Regular Expressions

Learn how to use regular expressions to search, match, and manipulate text.


Regular Expressions in Python

Regular expressions (often shortened to "regex" or "regexp") are sequences of characters that define a search pattern. They are powerful tools for searching, matching, and manipulating text based on patterns. Python's re module provides a robust way to work with regular expressions.

The re Module

To use regular expressions in Python, you need to import the re module:

import re

Key Functions in the re Module

The re module provides several key functions for working with regular expressions. Here's an overview of the most commonly used ones:

re.search(pattern, string, flags=0)

The re.search() function searches the string for the first occurrence of the pattern. If the pattern is found, it returns a match object; otherwise, it returns None. The optional flags argument can be used to modify how the pattern is matched (e.g., case-insensitive matching).

Example:

 import re

text = "The quick brown fox jumps over the lazy dog."
pattern = "fox"

match = re.search(pattern, text)

if match:
    print("Pattern found:", match.group())  # Output: Pattern found: fox
    print("Start index:", match.start())    # Output: Start index: 16
    print("End index:", match.end())      # Output: End index: 19
else:
    print("Pattern not found.") 

re.match(pattern, string, flags=0)

The re.match() function attempts to match the pattern at the beginning of the string. If the pattern matches at the beginning, it returns a match object; otherwise, it returns None. Like re.search(), it also accepts optional flags.

Example:

 import re

text = "The quick brown fox jumps over the lazy dog."
pattern = "The"
pattern2 = "quick"

match = re.match(pattern, text)
match2 = re.match(pattern2, text)


if match:
    print("Pattern found at the beginning:", match.group()) # Output: Pattern found at the beginning: The
else:
    print("Pattern not found at the beginning.")           # This will be printed for quick

if match2:
    print("Pattern found at the beginning:", match2.group())
else:
    print("Pattern not found at the beginning.") 

re.findall(pattern, string, flags=0)

The re.findall() function returns a list of all non-overlapping matches of the pattern in the string. If the pattern contains capturing groups, it returns a list of tuples, where each tuple contains the matches for each group. If no capturing groups are present, it returns a list of the matched strings.

Example:

 import re

text = "The cat sat on the mat. Another cat is here."
pattern = "cat"

matches = re.findall(pattern, text)

print("All matches:", matches)  # Output: All matches: ['cat', 'cat']

# Example with capturing groups
text = "user1@example.com, user2@domain.net"
pattern = r"(\w+)@(\w+\.\w+)"  # Capture username and domain

matches = re.findall(pattern, text)

print("Matches with groups:", matches) #Output: Matches with groups: [('user1', 'example.com'), ('user2', 'domain.net')] 
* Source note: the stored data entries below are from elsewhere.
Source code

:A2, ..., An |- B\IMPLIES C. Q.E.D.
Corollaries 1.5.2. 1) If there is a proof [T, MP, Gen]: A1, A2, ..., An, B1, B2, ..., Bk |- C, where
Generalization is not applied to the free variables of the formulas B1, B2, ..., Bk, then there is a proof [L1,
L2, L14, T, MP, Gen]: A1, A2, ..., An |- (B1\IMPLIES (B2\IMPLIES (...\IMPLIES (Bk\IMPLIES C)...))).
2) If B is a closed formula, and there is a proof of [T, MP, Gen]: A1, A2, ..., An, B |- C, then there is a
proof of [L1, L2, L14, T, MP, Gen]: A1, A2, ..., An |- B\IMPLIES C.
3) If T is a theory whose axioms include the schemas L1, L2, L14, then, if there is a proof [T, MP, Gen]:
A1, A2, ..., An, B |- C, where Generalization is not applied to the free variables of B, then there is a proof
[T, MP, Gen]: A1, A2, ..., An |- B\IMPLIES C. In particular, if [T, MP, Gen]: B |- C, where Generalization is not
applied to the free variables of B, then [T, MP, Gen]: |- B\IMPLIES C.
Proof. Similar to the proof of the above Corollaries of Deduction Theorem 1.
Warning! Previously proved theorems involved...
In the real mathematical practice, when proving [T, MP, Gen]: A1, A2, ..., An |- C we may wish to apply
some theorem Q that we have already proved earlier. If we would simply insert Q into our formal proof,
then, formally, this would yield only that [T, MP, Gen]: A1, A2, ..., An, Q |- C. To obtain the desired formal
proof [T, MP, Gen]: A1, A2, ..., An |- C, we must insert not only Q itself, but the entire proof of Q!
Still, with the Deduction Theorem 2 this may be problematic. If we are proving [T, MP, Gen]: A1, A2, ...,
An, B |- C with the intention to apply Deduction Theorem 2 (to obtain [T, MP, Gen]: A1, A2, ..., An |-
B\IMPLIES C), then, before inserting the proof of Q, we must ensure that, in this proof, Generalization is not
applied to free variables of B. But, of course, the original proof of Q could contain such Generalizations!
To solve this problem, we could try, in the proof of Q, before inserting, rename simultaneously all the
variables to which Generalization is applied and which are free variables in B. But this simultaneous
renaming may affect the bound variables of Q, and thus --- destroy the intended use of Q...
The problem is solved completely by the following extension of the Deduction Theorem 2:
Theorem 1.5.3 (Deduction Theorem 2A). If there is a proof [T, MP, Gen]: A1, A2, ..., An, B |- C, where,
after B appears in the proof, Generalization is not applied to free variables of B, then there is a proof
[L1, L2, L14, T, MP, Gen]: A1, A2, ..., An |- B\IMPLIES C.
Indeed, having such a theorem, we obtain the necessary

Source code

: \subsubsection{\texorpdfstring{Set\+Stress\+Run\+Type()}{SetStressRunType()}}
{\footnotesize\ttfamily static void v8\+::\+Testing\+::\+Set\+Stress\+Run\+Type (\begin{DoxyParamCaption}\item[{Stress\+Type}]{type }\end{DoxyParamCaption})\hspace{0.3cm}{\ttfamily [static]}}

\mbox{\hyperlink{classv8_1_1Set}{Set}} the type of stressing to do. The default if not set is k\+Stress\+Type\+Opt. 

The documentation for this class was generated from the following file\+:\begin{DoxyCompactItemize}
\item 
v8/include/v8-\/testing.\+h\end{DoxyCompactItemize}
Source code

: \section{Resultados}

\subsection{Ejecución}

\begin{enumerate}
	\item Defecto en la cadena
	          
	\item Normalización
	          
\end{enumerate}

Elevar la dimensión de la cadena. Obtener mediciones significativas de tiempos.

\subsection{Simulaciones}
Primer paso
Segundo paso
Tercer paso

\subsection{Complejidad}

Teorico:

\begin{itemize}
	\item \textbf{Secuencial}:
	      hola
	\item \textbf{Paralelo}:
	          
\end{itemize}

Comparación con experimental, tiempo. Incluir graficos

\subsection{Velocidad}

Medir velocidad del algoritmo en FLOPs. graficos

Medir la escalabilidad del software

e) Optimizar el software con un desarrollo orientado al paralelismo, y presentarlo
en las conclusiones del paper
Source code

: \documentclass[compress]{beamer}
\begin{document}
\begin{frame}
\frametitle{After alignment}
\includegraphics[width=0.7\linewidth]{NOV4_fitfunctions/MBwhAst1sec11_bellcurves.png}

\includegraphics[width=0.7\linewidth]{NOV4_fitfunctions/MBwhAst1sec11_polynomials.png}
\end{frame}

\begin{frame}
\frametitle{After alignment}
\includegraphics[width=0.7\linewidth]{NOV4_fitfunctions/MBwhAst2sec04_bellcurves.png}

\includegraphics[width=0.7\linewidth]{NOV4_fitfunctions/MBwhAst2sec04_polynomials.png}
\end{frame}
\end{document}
re.sub(pattern, replacement, string, count=0, flags=0)

The re.sub() function replaces all occurrences of the pattern in the string with the replacement. The count argument specifies the maximum number of replacements to make. If count is 0 (the default), all occurrences are replaced. The replacement can be a string or a function.

Example:

 import re

text = "The quick brown fox jumps over the lazy dog."
pattern = "fox"
replacement = "wolf"

new_text = re.sub(pattern, replacement, text)

print("Original text:", text)           # Output: Original text: The quick brown fox jumps over the lazy dog.
print("Modified text:", new_text)     # Output: Modified text: The quick brown wolf jumps over the lazy dog.

#Example with count
text2 = "apple banana apple cherry apple"
pattern2 = "apple"
replacement2 = "orange"

new_text2 = re.sub(pattern2, replacement2, text2, count=2)

print("Original text:", text2) # Original text: apple banana apple cherry apple
print("Modified text:", new_text2) #Modified text: orange banana orange cherry apple 

Regular Expression Syntax

Regular expressions use a special syntax to define patterns. Here are some common elements:

  • . (dot): Matches any single character (except newline).
  • *: Matches zero or more occurrences of the preceding character or group.
  • +: Matches one or more occurrences of the preceding character or group.
  • ?: Matches zero or one occurrence of the preceding character or group.
  • []: Defines a character class (e.g., [a-z] matches any lowercase letter).
  • [^]: Negates a character class (e.g., [^0-9] matches any character that is not a digit).
  • \d: Matches any digit (0-9).
  • \D: Matches any non-digit character.
  • \w: Matches any word character (alphanumeric and underscore).
  • \W: Matches any non-word character.
  • \s: Matches any whitespace character (space, tab, newline).
  • \S: Matches any non-whitespace character.
  • ^: Matches the beginning of the string.
  • $: Matches the end of the string.
  • |: Acts as an "or" operator.
  • (): Defines a capturing group.
  • \: Used to escape special characters or represent character classes (e.g., \. matches a literal dot).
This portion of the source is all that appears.